Rendered images with source text ::
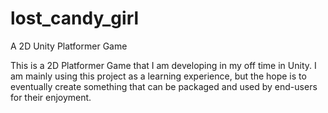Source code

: # lost_candy_girl
A 2D Unity Platformer Game

This is a 2D Platformer Game that I am developing in my off time in Unity.
I am mainly using this project as a learning experience, but the hope is to eventually
create something that can be packaged and used by end-users for their enjoyment.
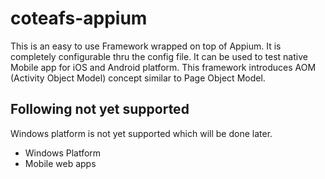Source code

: # coteafs-appium
This is an easy to use Framework wrapped on top of Appium. It is completely configurable thru the config file. It can be used to test native Mobile app for iOS and Android platform. This framework introduces AOM (Activity Object Model) concept similar to Page Object Model.

## Following not yet supported
Windows platform is not yet supported which will be done later.
* Windows Platform
* Mobile web apps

REQUIRED ACTION :: Copy the lines starting at the line that contains "create something that" and running to the final line of the entries, inclusive; omit all pictures.

YOUR SOLUTION ::
create something that can be packaged and used by end-users for their enjoyment.
Source code

: # coteafs-appium
This is an easy to use Framework wrapped on top of Appium. It is completely configurable thru the config file. It can be used to test native Mobile app for iOS and Android platform. This framework introduces AOM (Activity Object Model) concept similar to Page Object Model.

## Following not yet supported
Windows platform is not yet supported which will be done later.
* Windows Platform
* Mobile web apps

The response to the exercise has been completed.